ASSIGNMENT:
Retype each line of the listing below, word for word.
++++ INFORMATION PROVIDED
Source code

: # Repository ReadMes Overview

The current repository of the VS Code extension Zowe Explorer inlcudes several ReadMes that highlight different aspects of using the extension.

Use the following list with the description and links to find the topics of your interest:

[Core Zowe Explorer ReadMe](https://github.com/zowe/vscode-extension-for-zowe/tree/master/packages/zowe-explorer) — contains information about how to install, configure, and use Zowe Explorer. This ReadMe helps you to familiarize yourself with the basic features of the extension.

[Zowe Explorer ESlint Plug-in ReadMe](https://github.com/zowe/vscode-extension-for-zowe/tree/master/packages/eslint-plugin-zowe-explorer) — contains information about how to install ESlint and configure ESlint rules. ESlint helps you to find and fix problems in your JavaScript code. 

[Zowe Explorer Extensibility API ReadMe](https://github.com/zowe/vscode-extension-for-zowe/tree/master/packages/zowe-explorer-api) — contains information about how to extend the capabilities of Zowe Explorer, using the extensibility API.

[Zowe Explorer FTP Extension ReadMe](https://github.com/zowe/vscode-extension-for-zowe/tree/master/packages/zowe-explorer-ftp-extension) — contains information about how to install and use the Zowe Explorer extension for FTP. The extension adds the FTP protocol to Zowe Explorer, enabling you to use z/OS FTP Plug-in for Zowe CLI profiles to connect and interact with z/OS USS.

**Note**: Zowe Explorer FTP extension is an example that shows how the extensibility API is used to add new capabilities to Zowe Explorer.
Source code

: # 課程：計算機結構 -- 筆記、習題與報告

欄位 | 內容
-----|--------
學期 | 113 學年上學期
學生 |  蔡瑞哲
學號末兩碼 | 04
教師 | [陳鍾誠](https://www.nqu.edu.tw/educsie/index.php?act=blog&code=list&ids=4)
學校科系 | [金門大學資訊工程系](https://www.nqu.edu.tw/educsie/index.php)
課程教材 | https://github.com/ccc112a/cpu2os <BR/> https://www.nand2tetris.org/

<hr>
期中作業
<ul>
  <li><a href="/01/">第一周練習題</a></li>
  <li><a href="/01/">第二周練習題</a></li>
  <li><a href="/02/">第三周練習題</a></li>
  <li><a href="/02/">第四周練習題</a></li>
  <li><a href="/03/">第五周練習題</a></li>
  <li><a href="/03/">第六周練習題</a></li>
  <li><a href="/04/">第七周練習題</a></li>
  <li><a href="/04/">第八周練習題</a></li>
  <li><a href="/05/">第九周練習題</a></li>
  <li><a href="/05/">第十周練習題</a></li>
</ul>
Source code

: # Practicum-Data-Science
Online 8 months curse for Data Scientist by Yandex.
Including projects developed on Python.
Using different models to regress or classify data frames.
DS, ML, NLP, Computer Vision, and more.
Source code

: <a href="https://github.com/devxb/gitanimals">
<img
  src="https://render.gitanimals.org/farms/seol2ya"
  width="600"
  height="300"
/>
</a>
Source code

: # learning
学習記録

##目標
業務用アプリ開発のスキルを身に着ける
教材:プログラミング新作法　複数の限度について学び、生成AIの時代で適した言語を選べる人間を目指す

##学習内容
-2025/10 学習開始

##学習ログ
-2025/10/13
++++++++
OUTPUT FOR THIS EXERCISE:
Source code

: # Repository ReadMes Overview

The current repository of the VS Code extension Zowe Explorer inlcudes several ReadMes that highlight different aspects of using the extension.

Use the following list with the description and links to find the topics of your interest:

[Core Zowe Explorer ReadMe](https://github.com/zowe/vscode-extension-for-zowe/tree/master/packages/zowe-explorer) — contains information about how to install, configure, and use Zowe Explorer. This ReadMe helps you to familiarize yourself with the basic features of the extension.

[Zowe Explorer ESlint Plug-in ReadMe](https://github.com/zowe/vscode-extension-for-zowe/tree/master/packages/eslint-plugin-zowe-explorer) — contains information about how to install ESlint and configure ESlint rules. ESlint helps you to find and fix problems in your JavaScript code. 

[Zowe Explorer Extensibility API ReadMe](https://github.com/zowe/vscode-extension-for-zowe/tree/master/packages/zowe-explorer-api) — contains information about how to extend the capabilities of Zowe Explorer, using the extensibility API.

[Zowe Explorer FTP Extension ReadMe](https://github.com/zowe/vscode-extension-for-zowe/tree/master/packages/zowe-explorer-ftp-extension) — contains information about how to install and use the Zowe Explorer extension for FTP. The extension adds the FTP protocol to Zowe Explorer, enabling you to use z/OS FTP Plug-in for Zowe CLI profiles to connect and interact with z/OS USS.

**Note**: Zowe Explorer FTP extension is an example that shows how the extensibility API is used to add new capabilities to Zowe Explorer.
Source code

: # 課程：計算機結構 -- 筆記、習題與報告

欄位 | 內容
-----|--------
學期 | 113 學年上學期
學生 |  蔡瑞哲
學號末兩碼 | 04
教師 | [陳鍾誠](https://www.nqu.edu.tw/educsie/index.php?act=blog&code=list&ids=4)
學校科系 | [金門大學資訊工程系](https://www.nqu.edu.tw/educsie/index.php)
課程教材 | https://github.com/ccc112a/cpu2os <BR/> https://www.nand2tetris.org/

<hr>
期中作業
<ul>
  <li><a href="/01/">第一周練習題</a></li>
  <li><a href="/01/">第二周練習題</a></li>
  <li><a href="/02/">第三周練習題</a></li>
  <li><a href="/02/">第四周練習題</a></li>
  <li><a href="/03/">第五周練習題</a></li>
  <li><a href="/03/">第六周練習題</a></li>
  <li><a href="/04/">第七周練習題</a></li>
  <li><a href="/04/">第八周練習題</a></li>
  <li><a href="/05/">第九周練習題</a></li>
  <li><a href="/05/">第十周練習題</a></li>
</ul>
Source code

: # Practicum-Data-Science
Online 8 months curse for Data Scientist by Yandex.
Including projects developed on Python.
Using different models to regress or classify data frames.
DS, ML, NLP, Computer Vision, and more.
Source code

: <a href="https://github.com/devxb/gitanimals">
<img
  src="https://render.gitanimals.org/farms/seol2ya"
  width="600"
  height="300"
/>
</a>
Source code

: # learning
学習記録

##目標
業務用アプリ開発のスキルを身に着ける
教材:プログラミング新作法　複数の限度について学び、生成AIの時代で適した言語を選べる人間を目指す

##学習内容
-2025/10 学習開始

##学習ログ
-2025/10/13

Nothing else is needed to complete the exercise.